The National Red Cross and Red Crescent Societies are excellent examples, together with other national and local organisations and groups.
Third: There is a need to bridge the gap between humanitarian and development aid.
Too often, humanitarian action and development assistance have lived in their own separate worlds.
This we need to change.
This relates not only to financing of aid, but also to programming.
It will require more flexibility from donors, and challenges us to think outside of traditional budget lines.
In this regard, Norway supports the work of the UN Secretary-General´s High-level Panel on Humanitarian Financing.
Norway will work to promote better cooperation and coordination between the various UN actors, the World Bank and other development banks.
This is particularly important in areas where the humanitarian needs are greatest.
Humanitarian and development actors need to work more and better together, both at headquarters and in the field.
Fourth: Strengthening resilience will require more partnerships, and working together with a range of stakeholders.
One organization or actor cannot build resilience on its own.
We therefore need to expand multi-sector partnerships that involve national and local authorities, the donor community, relevant international and regional organizations, civil society, and the private sector.
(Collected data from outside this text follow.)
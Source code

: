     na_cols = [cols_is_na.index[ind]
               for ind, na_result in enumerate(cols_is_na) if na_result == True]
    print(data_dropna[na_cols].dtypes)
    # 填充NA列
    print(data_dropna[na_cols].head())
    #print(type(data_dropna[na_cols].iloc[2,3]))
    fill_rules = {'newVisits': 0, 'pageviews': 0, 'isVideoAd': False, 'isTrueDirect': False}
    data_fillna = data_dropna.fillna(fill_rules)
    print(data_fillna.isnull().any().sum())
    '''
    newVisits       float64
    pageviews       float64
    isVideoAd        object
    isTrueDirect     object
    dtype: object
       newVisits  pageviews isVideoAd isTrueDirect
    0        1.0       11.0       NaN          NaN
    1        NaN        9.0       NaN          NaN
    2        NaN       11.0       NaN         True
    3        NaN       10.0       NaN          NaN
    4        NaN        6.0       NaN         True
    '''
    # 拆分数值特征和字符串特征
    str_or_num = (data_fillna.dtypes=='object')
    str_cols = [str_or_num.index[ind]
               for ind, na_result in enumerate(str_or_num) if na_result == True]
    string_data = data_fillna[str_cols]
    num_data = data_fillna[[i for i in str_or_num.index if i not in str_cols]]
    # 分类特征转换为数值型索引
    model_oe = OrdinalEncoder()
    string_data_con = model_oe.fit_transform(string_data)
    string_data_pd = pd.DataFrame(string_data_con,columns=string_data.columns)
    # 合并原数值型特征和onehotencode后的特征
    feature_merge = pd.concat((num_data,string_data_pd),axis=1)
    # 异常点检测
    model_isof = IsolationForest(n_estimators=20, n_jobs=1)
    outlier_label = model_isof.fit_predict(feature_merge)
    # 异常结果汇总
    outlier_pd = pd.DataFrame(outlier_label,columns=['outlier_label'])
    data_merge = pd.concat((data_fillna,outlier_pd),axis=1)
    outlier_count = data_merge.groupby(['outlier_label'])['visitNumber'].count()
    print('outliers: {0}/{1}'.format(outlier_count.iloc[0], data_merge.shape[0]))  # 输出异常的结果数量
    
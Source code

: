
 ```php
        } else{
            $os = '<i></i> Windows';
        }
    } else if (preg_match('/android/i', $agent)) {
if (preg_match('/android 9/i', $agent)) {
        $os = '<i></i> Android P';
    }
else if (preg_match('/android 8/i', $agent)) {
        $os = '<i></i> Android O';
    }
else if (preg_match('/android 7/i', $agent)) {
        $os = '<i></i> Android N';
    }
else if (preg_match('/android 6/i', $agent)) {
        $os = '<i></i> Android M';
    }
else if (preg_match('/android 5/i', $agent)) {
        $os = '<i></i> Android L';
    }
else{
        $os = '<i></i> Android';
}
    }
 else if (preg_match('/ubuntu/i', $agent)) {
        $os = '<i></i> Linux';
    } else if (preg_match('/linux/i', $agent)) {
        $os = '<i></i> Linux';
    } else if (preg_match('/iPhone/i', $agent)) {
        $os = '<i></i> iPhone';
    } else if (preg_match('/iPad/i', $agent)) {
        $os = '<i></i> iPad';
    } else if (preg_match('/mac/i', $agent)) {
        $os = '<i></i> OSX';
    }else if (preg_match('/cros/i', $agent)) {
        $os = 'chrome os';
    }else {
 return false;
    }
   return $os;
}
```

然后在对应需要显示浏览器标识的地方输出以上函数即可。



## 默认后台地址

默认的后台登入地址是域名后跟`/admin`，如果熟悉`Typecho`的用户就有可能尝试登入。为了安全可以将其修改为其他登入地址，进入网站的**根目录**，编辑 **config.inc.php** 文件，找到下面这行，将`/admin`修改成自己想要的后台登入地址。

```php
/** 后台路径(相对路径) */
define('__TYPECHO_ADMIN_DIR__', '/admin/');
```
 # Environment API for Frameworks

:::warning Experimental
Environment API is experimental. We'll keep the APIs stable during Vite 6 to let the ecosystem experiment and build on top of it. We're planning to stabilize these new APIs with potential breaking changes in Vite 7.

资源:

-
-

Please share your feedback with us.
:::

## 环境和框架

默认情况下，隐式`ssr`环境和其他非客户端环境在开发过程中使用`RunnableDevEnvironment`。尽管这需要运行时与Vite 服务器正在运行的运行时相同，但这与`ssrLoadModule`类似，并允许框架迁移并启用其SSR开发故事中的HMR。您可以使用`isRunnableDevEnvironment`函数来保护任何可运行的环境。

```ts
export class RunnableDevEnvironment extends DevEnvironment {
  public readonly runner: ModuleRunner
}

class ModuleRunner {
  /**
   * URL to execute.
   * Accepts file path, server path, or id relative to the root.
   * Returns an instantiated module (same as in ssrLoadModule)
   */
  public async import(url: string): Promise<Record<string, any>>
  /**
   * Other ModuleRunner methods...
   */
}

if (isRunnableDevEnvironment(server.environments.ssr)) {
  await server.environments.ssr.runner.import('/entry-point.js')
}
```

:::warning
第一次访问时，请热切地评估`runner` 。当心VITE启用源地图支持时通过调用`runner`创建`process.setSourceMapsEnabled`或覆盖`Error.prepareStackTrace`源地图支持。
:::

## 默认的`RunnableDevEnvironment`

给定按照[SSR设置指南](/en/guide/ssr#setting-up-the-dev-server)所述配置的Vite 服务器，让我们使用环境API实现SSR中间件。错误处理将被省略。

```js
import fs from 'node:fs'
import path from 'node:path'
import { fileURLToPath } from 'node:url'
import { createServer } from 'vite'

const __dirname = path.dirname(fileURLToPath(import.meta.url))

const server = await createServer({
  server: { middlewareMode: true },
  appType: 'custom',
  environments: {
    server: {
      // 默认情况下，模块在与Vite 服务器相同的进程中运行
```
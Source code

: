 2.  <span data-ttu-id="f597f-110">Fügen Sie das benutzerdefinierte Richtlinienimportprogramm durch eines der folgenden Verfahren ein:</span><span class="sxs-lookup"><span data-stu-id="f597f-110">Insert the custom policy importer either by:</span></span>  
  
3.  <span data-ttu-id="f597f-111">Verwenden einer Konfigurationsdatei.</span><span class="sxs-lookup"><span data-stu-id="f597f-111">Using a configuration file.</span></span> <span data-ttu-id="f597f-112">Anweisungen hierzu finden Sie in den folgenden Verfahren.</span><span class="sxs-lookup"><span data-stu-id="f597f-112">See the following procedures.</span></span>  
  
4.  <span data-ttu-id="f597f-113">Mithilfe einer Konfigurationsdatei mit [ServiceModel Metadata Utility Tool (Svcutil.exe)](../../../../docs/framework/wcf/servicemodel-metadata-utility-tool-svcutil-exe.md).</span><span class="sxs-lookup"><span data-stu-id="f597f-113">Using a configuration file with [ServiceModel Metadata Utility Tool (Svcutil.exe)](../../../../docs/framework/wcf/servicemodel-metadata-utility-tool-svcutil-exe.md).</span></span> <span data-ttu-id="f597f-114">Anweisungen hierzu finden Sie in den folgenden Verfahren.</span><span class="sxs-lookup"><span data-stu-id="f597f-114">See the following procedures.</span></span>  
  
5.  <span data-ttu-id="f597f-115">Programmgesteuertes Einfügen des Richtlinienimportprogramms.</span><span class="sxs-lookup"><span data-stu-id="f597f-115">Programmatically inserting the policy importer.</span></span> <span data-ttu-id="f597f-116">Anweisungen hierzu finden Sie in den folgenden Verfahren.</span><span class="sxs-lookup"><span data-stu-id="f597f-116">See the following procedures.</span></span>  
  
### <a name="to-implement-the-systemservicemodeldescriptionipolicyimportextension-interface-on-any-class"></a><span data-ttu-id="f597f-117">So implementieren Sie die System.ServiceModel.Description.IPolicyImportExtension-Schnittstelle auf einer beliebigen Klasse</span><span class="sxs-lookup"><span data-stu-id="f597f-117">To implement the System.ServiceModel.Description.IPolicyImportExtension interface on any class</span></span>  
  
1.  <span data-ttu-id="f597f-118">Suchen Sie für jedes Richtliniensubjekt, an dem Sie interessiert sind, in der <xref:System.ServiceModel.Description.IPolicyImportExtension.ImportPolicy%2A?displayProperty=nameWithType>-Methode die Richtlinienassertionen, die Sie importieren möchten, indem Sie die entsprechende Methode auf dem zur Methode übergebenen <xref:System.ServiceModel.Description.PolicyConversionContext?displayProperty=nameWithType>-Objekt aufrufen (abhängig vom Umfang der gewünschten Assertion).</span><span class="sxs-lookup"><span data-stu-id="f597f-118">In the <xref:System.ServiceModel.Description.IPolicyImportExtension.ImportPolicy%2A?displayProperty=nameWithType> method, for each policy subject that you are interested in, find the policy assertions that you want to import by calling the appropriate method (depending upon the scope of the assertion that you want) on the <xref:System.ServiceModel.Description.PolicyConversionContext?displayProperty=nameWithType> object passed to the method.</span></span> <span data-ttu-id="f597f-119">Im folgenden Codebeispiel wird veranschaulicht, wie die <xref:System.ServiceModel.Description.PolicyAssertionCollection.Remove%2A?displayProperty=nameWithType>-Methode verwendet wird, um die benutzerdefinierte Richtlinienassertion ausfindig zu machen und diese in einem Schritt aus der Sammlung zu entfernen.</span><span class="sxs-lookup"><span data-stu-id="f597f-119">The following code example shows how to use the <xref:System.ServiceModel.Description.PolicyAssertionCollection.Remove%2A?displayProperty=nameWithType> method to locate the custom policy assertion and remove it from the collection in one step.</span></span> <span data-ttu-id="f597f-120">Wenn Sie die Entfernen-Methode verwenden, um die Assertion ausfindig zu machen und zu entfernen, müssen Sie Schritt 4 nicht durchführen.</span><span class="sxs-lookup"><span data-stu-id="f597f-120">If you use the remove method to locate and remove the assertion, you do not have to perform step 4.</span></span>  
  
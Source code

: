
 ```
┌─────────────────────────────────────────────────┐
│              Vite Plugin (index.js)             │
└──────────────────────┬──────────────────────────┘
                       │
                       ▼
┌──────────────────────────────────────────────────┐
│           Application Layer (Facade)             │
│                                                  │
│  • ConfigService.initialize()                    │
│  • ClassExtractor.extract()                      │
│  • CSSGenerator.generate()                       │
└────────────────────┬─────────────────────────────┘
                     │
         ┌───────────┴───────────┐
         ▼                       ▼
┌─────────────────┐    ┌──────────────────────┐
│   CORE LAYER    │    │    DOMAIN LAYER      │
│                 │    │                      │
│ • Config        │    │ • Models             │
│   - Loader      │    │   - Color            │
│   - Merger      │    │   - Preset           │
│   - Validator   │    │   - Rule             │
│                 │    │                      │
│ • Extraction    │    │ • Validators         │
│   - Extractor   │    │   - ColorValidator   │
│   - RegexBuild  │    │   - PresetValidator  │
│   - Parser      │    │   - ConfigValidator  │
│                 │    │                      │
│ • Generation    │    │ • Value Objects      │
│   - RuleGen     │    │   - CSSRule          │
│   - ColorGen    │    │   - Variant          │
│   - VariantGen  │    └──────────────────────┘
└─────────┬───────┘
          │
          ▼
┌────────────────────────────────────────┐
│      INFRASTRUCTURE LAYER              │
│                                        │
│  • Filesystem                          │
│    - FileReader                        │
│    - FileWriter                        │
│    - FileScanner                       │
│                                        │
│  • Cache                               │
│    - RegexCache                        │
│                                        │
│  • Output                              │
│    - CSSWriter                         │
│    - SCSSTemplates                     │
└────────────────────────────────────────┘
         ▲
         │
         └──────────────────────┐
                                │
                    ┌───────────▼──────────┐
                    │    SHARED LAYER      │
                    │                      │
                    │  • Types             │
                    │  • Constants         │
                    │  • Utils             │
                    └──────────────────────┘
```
This is not only important to mobilize new sources of humanitarian funding, but also to leverage the expertise of different sectors in areas of common interest.
Fifth: We must remember that it is the most vulnerable that are often the worst affected in humanitarian crises.
At a state level, we see that a large proportion of humanitarian needs are concentrated in fragile and conflict-affected states.
In fragile states, poor governance and weak service delivery can increase the consequences of shocks such as a disaster, an epidemic or an economic crisis.
And at the community level, it is often the poor, women, children, elderly, minorities, people with disabilities, migrants and other vulnerable groups that are the most exposed and have the weakest coping mechanisms when crises hit.
Humanitarian actors must ensure that these groups are represented so that their views, competencies and diverse perspectives are adequately taken into account.
Sixth: We must recognize that it takes time to build evidence-based approaches to strengthening resilience.
The concept will only be useful insofar as it can improve the quality and impact of humanitarian action.
This will require investing in research and innovation that can feed into the design of new methods and approaches.
It is not enough to rebrand existing programmes as resilience.
There is a need to develop concrete tools for programming, to document results and scale up evidence-based approaches.
Seventh, and my final point, we need ways of assessing whether we are actually making progress towards building resilience.
How can this be measured in a meaningful way?
Ladies and gentlemen,
I am very grateful that the Norwegian Red Cross and the IFRC took the initiative to arrange this conference at this critical juncture.
We must all strive to make resilience a meaningful and practical concept that can add value to humanitarian action. Only then it may contribute to saving lives, reducing suffering and protecting the vulnerable.